(Data begins)

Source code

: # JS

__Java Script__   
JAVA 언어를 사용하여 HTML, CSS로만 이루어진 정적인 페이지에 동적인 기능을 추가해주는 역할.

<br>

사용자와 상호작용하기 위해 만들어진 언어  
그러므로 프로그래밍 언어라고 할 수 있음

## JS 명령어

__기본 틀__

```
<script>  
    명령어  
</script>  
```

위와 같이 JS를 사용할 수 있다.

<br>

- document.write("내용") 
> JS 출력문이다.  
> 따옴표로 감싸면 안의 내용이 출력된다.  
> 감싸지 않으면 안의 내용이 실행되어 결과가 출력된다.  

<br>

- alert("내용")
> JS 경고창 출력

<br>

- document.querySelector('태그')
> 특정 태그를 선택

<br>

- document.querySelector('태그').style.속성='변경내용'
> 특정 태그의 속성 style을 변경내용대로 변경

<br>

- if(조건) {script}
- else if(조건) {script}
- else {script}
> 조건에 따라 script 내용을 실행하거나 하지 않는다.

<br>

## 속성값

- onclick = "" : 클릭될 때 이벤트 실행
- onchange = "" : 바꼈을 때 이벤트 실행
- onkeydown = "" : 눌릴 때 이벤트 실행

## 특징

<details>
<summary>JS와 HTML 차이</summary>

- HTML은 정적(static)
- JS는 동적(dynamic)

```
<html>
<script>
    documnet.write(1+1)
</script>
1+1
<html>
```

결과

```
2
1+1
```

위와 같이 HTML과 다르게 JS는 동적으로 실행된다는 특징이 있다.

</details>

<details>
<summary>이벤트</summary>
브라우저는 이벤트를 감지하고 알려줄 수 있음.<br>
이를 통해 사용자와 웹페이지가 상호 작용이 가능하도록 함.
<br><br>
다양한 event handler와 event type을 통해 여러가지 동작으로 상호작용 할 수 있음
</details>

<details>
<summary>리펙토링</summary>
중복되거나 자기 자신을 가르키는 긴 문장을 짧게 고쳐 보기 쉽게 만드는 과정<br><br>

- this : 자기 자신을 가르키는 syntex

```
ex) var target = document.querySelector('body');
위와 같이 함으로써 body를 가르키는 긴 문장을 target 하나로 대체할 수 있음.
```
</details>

(Data ends)

What needs to be done: All of the material is to be copied word for word.

Written solution:
Source code

: # JS

__Java Script__   
JAVA 언어를 사용하여 HTML, CSS로만 이루어진 정적인 페이지에 동적인 기능을 추가해주는 역할.

<br>

사용자와 상호작용하기 위해 만들어진 언어  
그러므로 프로그래밍 언어라고 할 수 있음

## JS 명령어

__기본 틀__

```
<script>  
    명령어  
</script>  
```

위와 같이 JS를 사용할 수 있다.

<br>

- document.write("내용") 
> JS 출력문이다.  
> 따옴표로 감싸면 안의 내용이 출력된다.  
> 감싸지 않으면 안의 내용이 실행되어 결과가 출력된다.  

<br>

- alert("내용")
> JS 경고창 출력

<br>

- document.querySelector('태그')
> 특정 태그를 선택

<br>

- document.querySelector('태그').style.속성='변경내용'
> 특정 태그의 속성 style을 변경내용대로 변경

<br>

- if(조건) {script}
- else if(조건) {script}
- else {script}
> 조건에 따라 script 내용을 실행하거나 하지 않는다.

<br>

## 속성값

- onclick = "" : 클릭될 때 이벤트 실행
- onchange = "" : 바꼈을 때 이벤트 실행
- onkeydown = "" : 눌릴 때 이벤트 실행

## 특징

<details>
<summary>JS와 HTML 차이</summary>

- HTML은 정적(static)
- JS는 동적(dynamic)

```
<html>
<script>
    documnet.write(1+1)
</script>
1+1
<html>
```

결과

```
2
1+1
```

위와 같이 HTML과 다르게 JS는 동적으로 실행된다는 특징이 있다.

</details>

<details>
<summary>이벤트</summary>
브라우저는 이벤트를 감지하고 알려줄 수 있음.<br>
이를 통해 사용자와 웹페이지가 상호 작용이 가능하도록 함.
<br><br>
다양한 event handler와 event type을 통해 여러가지 동작으로 상호작용 할 수 있음
</details>

<details>
<summary>리펙토링</summary>
중복되거나 자기 자신을 가르키는 긴 문장을 짧게 고쳐 보기 쉽게 만드는 과정<br><br>

- this : 자기 자신을 가르키는 syntex

```
ex) var target = document.querySelector('body');
위와 같이 함으로써 body를 가르키는 긴 문장을 target 하나로 대체할 수 있음.
```
</details>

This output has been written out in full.